• _Exercise input_:

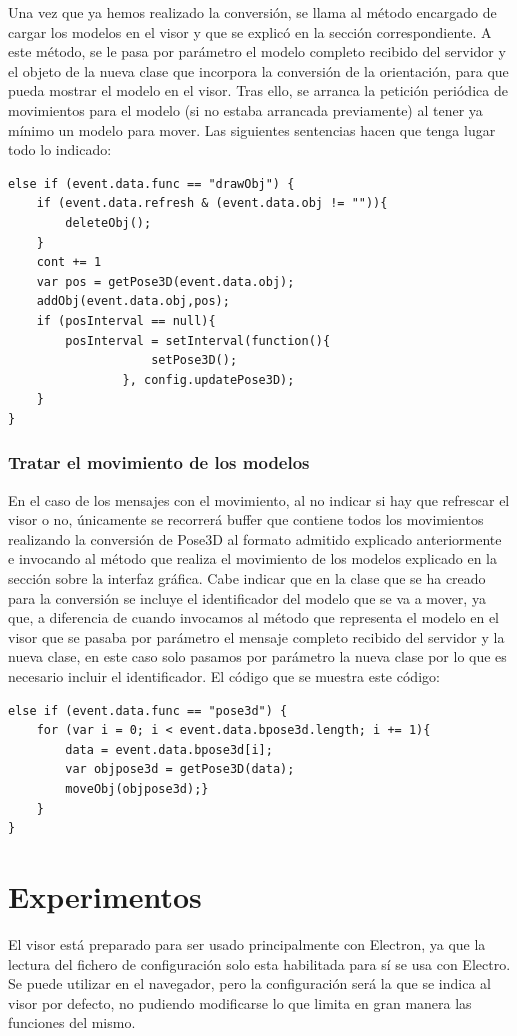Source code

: Una vez que ya hemos realizado la conversión, se llama al método encargado de cargar los modelos en el visor y que se explicó en la sección correspondiente. A este método, se le pasa por parámetro el modelo completo recibido del servidor y el objeto de la nueva clase que incorpora la conversión de la orientación, para que pueda mostrar el modelo en el visor. Tras ello, se arranca la petición periódica de movimientos para el modelo (si no estaba arrancada previamente) al tener ya mínimo un modelo para mover. Las siguientes sentencias hacen que tenga lugar todo lo indicado:

\begin{lstlisting}[frame=single]
else if (event.data.func == "drawObj") {
	if (event.data.refresh & (event.data.obj != "")){
		deleteObj();
	}
	cont += 1
	var pos = getPose3D(event.data.obj);
	addObj(event.data.obj,pos);
	if (posInterval == null){ 
		posInterval = setInterval(function(){
					setPose3D();
				}, config.updatePose3D);
	}
}
\end{lstlisting}

\subsubsection{Tratar el movimiento de los modelos}
En el caso de los mensajes con el movimiento, al no indicar si hay que refrescar el visor o no, únicamente se recorrerá buffer que contiene todos los movimientos realizando la conversión de Pose3D al formato admitido explicado anteriormente e invocando al método que realiza el movimiento de los modelos explicado en la sección sobre la interfaz gráfica. Cabe indicar que en la clase que se ha creado para la conversión se incluye el identificador del modelo que se va a mover, ya que, a diferencia de cuando invocamos al método que representa el modelo en el visor que se pasaba por parámetro el mensaje completo recibido del servidor y la nueva clase, en este caso solo pasamos por parámetro la nueva clase por lo que es necesario incluir el identificador. El código que se muestra este código:

\begin{lstlisting}[frame=single]
else if (event.data.func == "pose3d") {
	for (var i = 0; i < event.data.bpose3d.length; i += 1){
		data = event.data.bpose3d[i];
		var objpose3d = getPose3D(data);
		moveObj(objpose3d);}
	}
}
\end{lstlisting}

\section{Experimentos}
El visor está preparado para ser usado principalmente con Electron, ya que la lectura del fichero de configuración solo esta habilitada para sí se usa con Electro. Se puede utilizar en el navegador, pero la configuración será la que se indica al visor por defecto, no pudiendo modificarse lo que limita en gran manera las funciones del mismo.

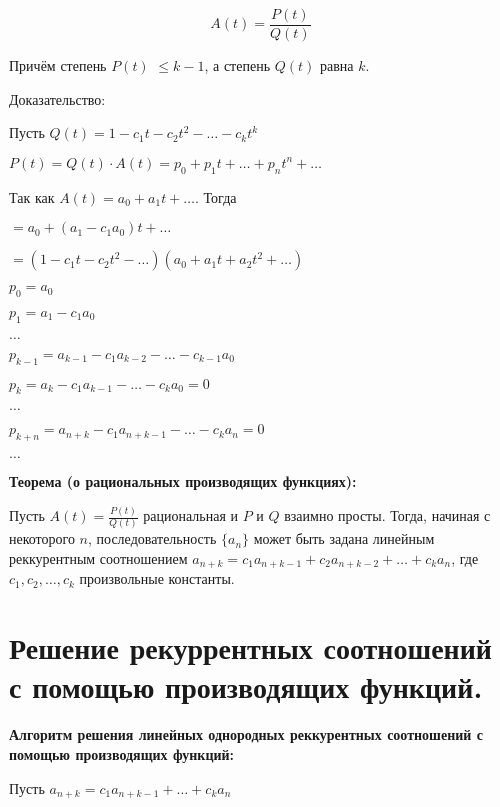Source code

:     \[
        A(t) = \frac{P(t)}{Q(t)}  
    \]

    Причём степень $P(t)$ $\leq k - 1$, а степень $Q(t)$ равна $k$.
    \bigskip

    Доказательство:
    \bigskip

    Пусть $Q(t) = 1 - c_1t - c_2t^2 - \dots - c_kt^k$
    \smallskip

    $P(t) = Q(t) \cdot A(t) = p_0 + p_1t + \dots + p_nt^n + \dots$
    \smallskip

    Так как $A(t) = a_0 + a_1 t + \dots$. Тогда
    \smallskip

    $= a_0 + (a_1 - c_1a_0)t + \dots$
    \smallskip

    $ = (1 - c_1 t - c_2 t^2 - \dots)(a_0 + a_1 t + a_2 t^2 + \dots)$
    \smallskip

    $p_0 = a_0$
    \smallskip

    $p_1 = a_1 - c_1 a_0$
    \smallskip

    $\dots$
    \smallskip

    $p_{k - 1} = a_{k - 1} - c_1 a_{k - 2} - \dots - c_{k - 1}a_0$
    \smallskip

    $p_k = a_k - c_1 a_{k - 1} - \dots - c_k a_0 = 0$
    \smallskip

    $\dots$
    \smallskip

    $p_{k + n} = a_{n + k} - c_1 a_{n + k - 1} - \dots - c_k a_n = 0$
    \smallskip

    $\dots$
    \bigskip

\textbf{Теорема (о рациональных производящих функциях):}
    \smallskip
    
    Пусть $A(t) = \frac{P(t)}{Q(t)}$ рациональная и $P$ и $Q$ взаимно просты.
    Тогда, начиная с некоторого $n$, последовательность $\{a_n\}$ может
    быть задана линейным реккурентным соотношением $a_{n + k} =
    c_1 a_{n + k - 1} + c_2 a_{n + k - 2} + \dots + c_k a_n$,
    где $c_1, c_2, \dots, c_k$ произвольные константы.

\section{Решение рекуррентных соотношений с помощью производящих функций.}    

\textbf{Алгоритм решения линейных однородных реккурентных соотношений 
с помощью производящих функций:}
    \smallskip

    Пусть $a_{n + k} = c_1 a_{n + k - 1} + \dots + c_k a_n$
    
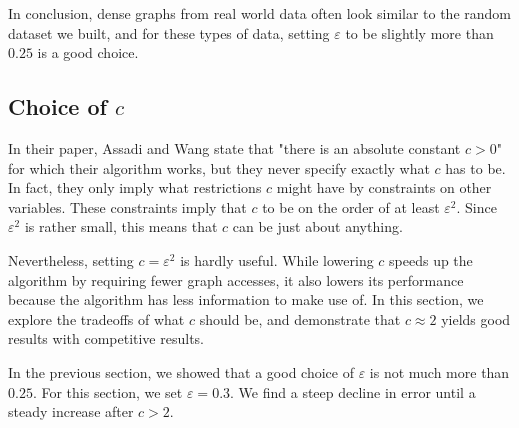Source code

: \documentclass[
]{article}
\begin{document}
In conclusion, dense graphs from real world data often look similar to the random dataset
we built, and for these types of data, setting {\(\varepsilon\)} to be
slightly more than {\(0.25\)} is a good choice.

\hypertarget{choice-of-c}{%
  \subsection{\texorpdfstring{Choice of
        {\(c\)}}{Choice of c}}\label{choice-of-c}}

In their paper, Assadi and Wang state that "there is an absolute
constant {\(c > 0\)}" for which their algorithm works, but they never
specify exactly what {\(c\)} has to be. In fact, they only imply what
restrictions {\(c\)} might have by constraints on other variables. These
constraints imply that {\(c\)} to be on the order of at least
  {\(\varepsilon^{2}\)}. Since {\(\varepsilon^{2}\)} is rather small, this
means that {\(c\)} can be just about anything.

Nevertheless, setting {\(c = \varepsilon^{2}\)} is hardly useful. While
lowering {\(c\)} speeds up the algorithm by requiring fewer graph
accesses, it also lowers its performance because the algorithm has less
information to make use of. In this section, we explore the tradeoffs of
what {\(c\)} should be, and demonstrate that {\(c \approx 2\)} yields
good results with competitive results.

In the previous section, we showed that a good choice of
  {\(\varepsilon\)} is not much more than {\(0.25\)}. For this section, we
set {\(\varepsilon = 0.3\)}. We find a steep decline in error until a steady increase after $c > 2$.
\end{document}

• _Problem description_: The expected output is one number: how many lines of the data above hold the string "what".

• _Finished task_: 2